High cholesterol in mid-life is a risk factor for AD, and studies have shown that cholesterol can affect the production of Aβ from its precursor by modulating the activity of both the β- and γ-secretase enzymes. Colell and Fernandez-Checa were interested in another aspect of cholesterol, namely its effects on mitochondria. They had previously described that mitochondrial GSH, by modulating generation of reactive oxygen species (ROS), is a key factor in the cellular susceptibility to apoptotic stimuli including TNF and Fas. Mitochondria do not make GSH, but instead rely on transport of the compound from the cytosol. Colell and Fernandez-Checa had found that this transport is highly sensitive to changes in membrane fluidity, and that increases of mitochondrial membrane cholesterol result in depleted GSH and enhanced oxidative stress in liver cells (Mari et al., 2006). Emerging evidence of the intracellular presence of Aβ and data pointing to mitochondria as a source of oxidative stress in response to Aβ led them to ask whether mitochondrial cholesterol might also regulate Aβ neurotoxicity.

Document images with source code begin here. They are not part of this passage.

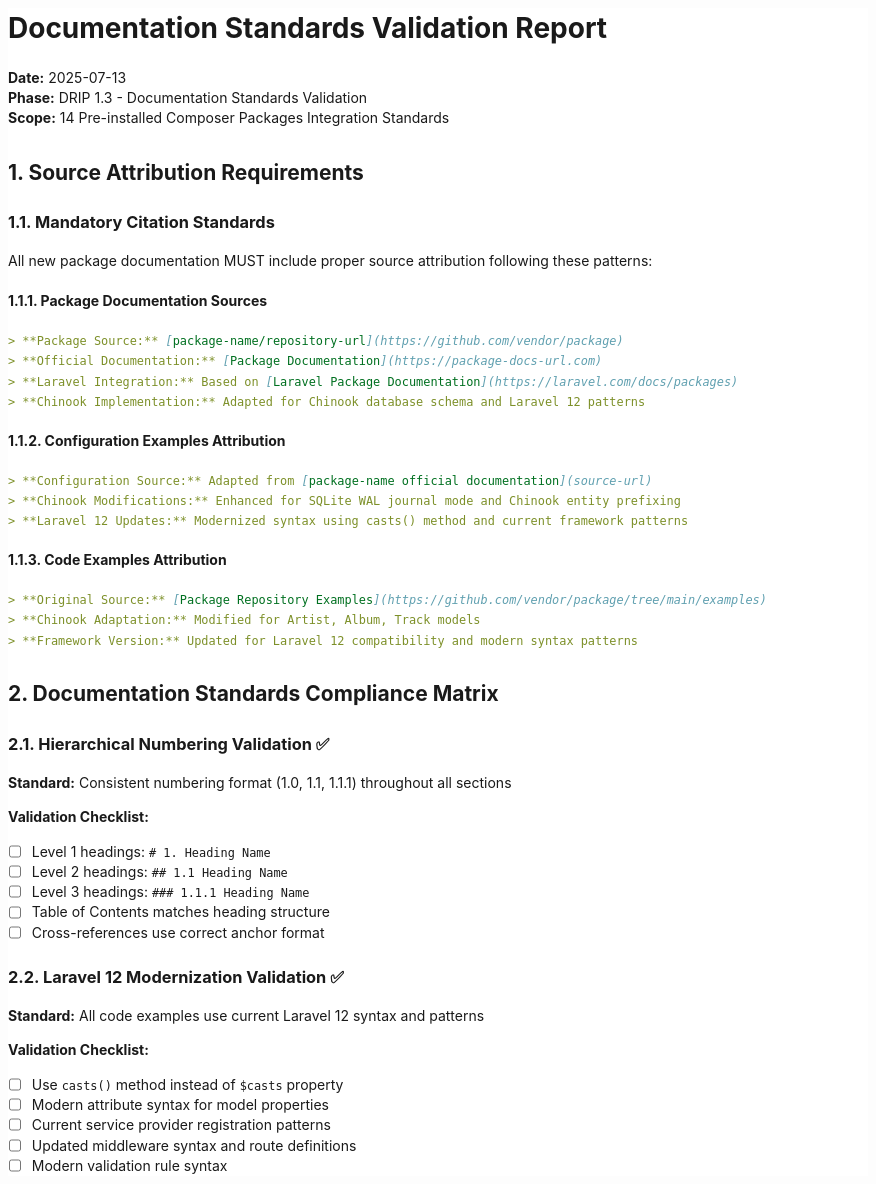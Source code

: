 # Documentation Standards Validation Report
**Date:** 2025-07-13  
**Phase:** DRIP 1.3 - Documentation Standards Validation  
**Scope:** 14 Pre-installed Composer Packages Integration Standards

## 1. Source Attribution Requirements

### 1.1. Mandatory Citation Standards
All new package documentation MUST include proper source attribution following these patterns:

#### 1.1.1. Package Documentation Sources
```markdown
> **Package Source:** [package-name/repository-url](https://github.com/vendor/package)  
> **Official Documentation:** [Package Documentation](https://package-docs-url.com)  
> **Laravel Integration:** Based on [Laravel Package Documentation](https://laravel.com/docs/packages)  
> **Chinook Implementation:** Adapted for Chinook database schema and Laravel 12 patterns
```

#### 1.1.2. Configuration Examples Attribution
```markdown
> **Configuration Source:** Adapted from [package-name official documentation](source-url)  
> **Chinook Modifications:** Enhanced for SQLite WAL journal mode and Chinook entity prefixing  
> **Laravel 12 Updates:** Modernized syntax using casts() method and current framework patterns
```

#### 1.1.3. Code Examples Attribution
```markdown
> **Original Source:** [Package Repository Examples](https://github.com/vendor/package/tree/main/examples)  
> **Chinook Adaptation:** Modified for Artist, Album, Track models  
> **Framework Version:** Updated for Laravel 12 compatibility and modern syntax patterns
```

## 2. Documentation Standards Compliance Matrix

### 2.1. Hierarchical Numbering Validation ✅
**Standard:** Consistent numbering format (1.0, 1.1, 1.1.1) throughout all sections

**Validation Checklist:**
- [ ] Level 1 headings: `# 1. Heading Name`
- [ ] Level 2 headings: `## 1.1 Heading Name`  
- [ ] Level 3 headings: `### 1.1.1 Heading Name`
- [ ] Table of Contents matches heading structure
- [ ] Cross-references use correct anchor format

### 2.2. Laravel 12 Modernization Validation ✅
**Standard:** All code examples use current Laravel 12 syntax and patterns

**Validation Checklist:**
- [ ] Use `casts()` method instead of `$casts` property
- [ ] Modern attribute syntax for model properties
- [ ] Current service provider registration patterns
- [ ] Updated middleware syntax and route definitions
- [ ] Modern validation rule syntax

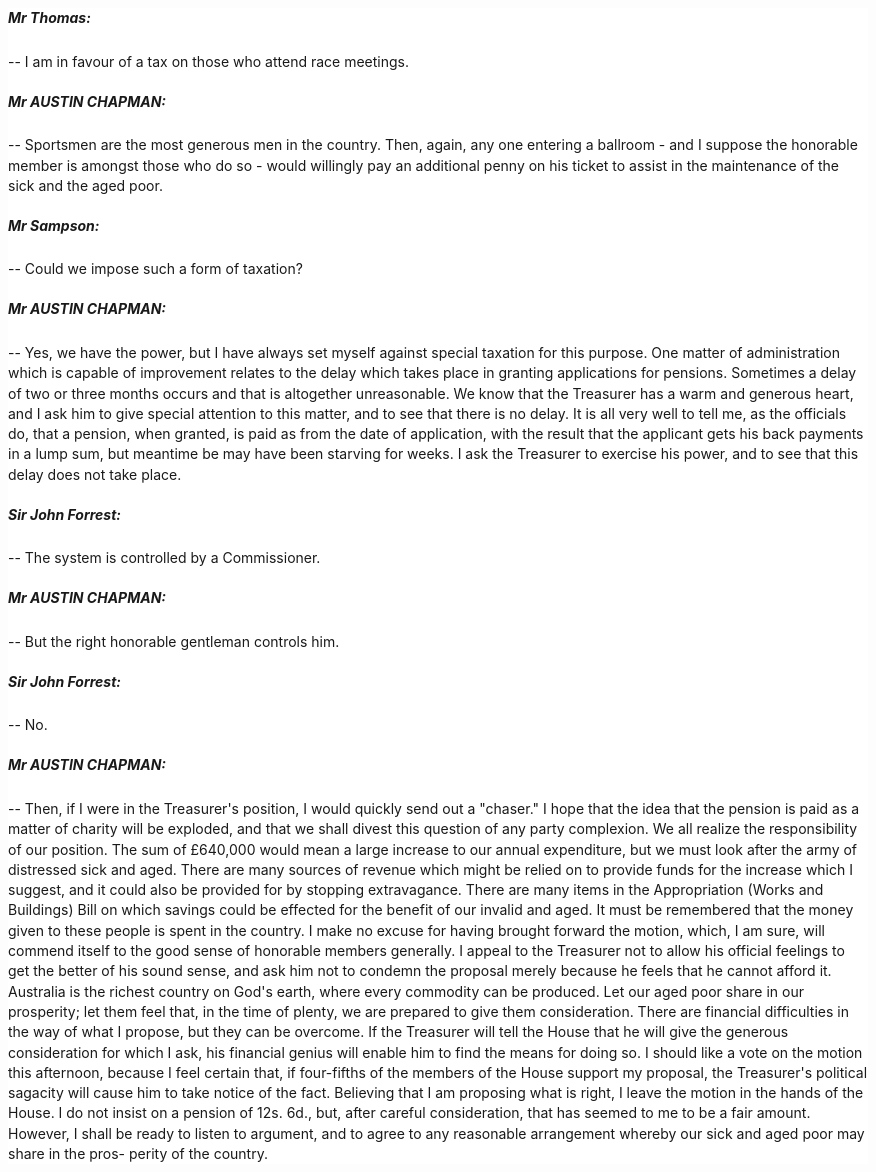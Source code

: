 ##### Mr Thomas:

-- I am in favour of a tax on those who attend race meetings. 

##### Mr AUSTIN CHAPMAN:

-- Sportsmen are the most generous men in the country. Then, again, any one entering a ballroom - and I suppose the honorable member is amongst those who do so - would willingly pay an additional penny on his ticket to assist in the maintenance of the sick and the aged poor. 

##### Mr Sampson:

-- Could we impose such a form of taxation? 

##### Mr AUSTIN CHAPMAN:

-- Yes, we have the power, but I have always set myself against special taxation for this purpose. One matter of administration which is capable of improvement relates to the delay which takes place in granting applications for pensions. Sometimes a delay of two or three months occurs and that is altogether unreasonable. We know that the Treasurer has a warm and generous heart, and I ask him to give special attention to this matter, and to see that there is no delay. It is all very well to tell me, as the officials do, that a pension, when granted, is paid as from the date of application, with the result that the applicant gets his back payments in a lump sum, but meantime be may have been starving for weeks. I ask the Treasurer to exercise his power, and to see that this delay does not take place. 

##### Sir John Forrest:

-- The system is controlled by a Commissioner. 

##### Mr AUSTIN CHAPMAN:

-- But the right honorable gentleman controls him. 

##### Sir John Forrest:

-- No. 

##### Mr AUSTIN CHAPMAN:

-- Then, if I were in the Treasurer's position, I would quickly send out a "chaser." I hope that the idea that the pension is paid as a matter of charity will be exploded, and that we shall divest this question of any party complexion. We all realize the responsibility of our position. The sum of £640,000 would mean a large increase to our annual expenditure, but we must look after the army of distressed sick and aged. There are many sources of revenue which might be relied on to provide funds for the increase which I suggest, and it could also be provided for by stopping extravagance. There are many items in the Appropriation (Works and Buildings) Bill on which savings could be effected for the benefit of our invalid and aged. It must be remembered that the money given to these people is spent in the country. I make no excuse for having brought forward the motion, which, I am sure, will commend itself to the good sense of honorable members generally. I appeal to the Treasurer not to allow his official feelings to get the better of his sound sense, and ask him not to condemn the proposal merely because he feels that he cannot afford it. Australia is the richest country on God's earth, where every commodity can be produced. Let our aged poor share in our prosperity; let them feel that, in the time of plenty, we are prepared to give them consideration. There are financial difficulties in the way of what I propose, but they can be overcome. If the Treasurer will tell the House that he will give the generous consideration for which I ask, his financial genius will enable him to find the means for doing so. I should like a vote on the motion this afternoon, because I feel certain that, if four-fifths of the members of the House support my proposal, the Treasurer's political sagacity will cause him to take notice of the fact. Believing that I am proposing what is right, I leave the motion in the hands of the House. I do not insist on a pension of 12s. 6d., but, after careful consideration, that has seemed to me to be a fair amount. However, I shall be ready to listen to argument, and to agree to any reasonable arrangement whereby our sick and aged poor may share in the pros- perity of the country.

To probe that question, lead author Anna Fernandez, along with Laura Llacuna, made use of two mouse models of altered cholesterol metabolism. The first mice overexpress a truncated, active form of the transcription factor sterol regulatory element binding protein-2 (SREBP-2), and make excess cholesterol. The second had a knockout of the NPC1 gene, a model of Niemann-Pick type C disease where a loss of normal cholesterol transport results in lipid accumulation and progressive neurodegeneration. In both cases, brain mitochondria isolated from the mice had twice or higher the cholesterol and half as much GSH compared to normal mice, the investigators found. When the researchers treated isolated mitochondria with Aβ, the accumulation of reactive oxygen species was twice that of controls, and mitochondrial permeabilization increased. The sensitivity translated to enhanced toxicity in whole cells, where even low concentrations of Aβ42 (5 nM and less) caused more cell death in neurons from the SREBP-2 mice than from normal mice.

The results suggest that mitochondrial GSH helps fend off oxidative stress in response to Aβ. To show this more directly, the investigators used chemical treatment of mitochondria to deplete GSH, and looked at the response to Aβ42. Whether the depletion was done in vitro by exposing isolated mitochondria to ethacrynic acid or in vivo, by infusing rats with buthionine sulfoxamine, an inhibitor of GSH synthesis, the treated mitochondria had lower GSH, produced more ROS, and were more permeable in response to Aβ. Likewise, selective mitochondrial GSH depletion by an inhibitor of import sensitized a neuronal cell line (SH-SY5Y) and three glial-derived cell lines to Aβ toxicity, suggesting that the effect was specific to mitochondrial GSH, but not to neurons.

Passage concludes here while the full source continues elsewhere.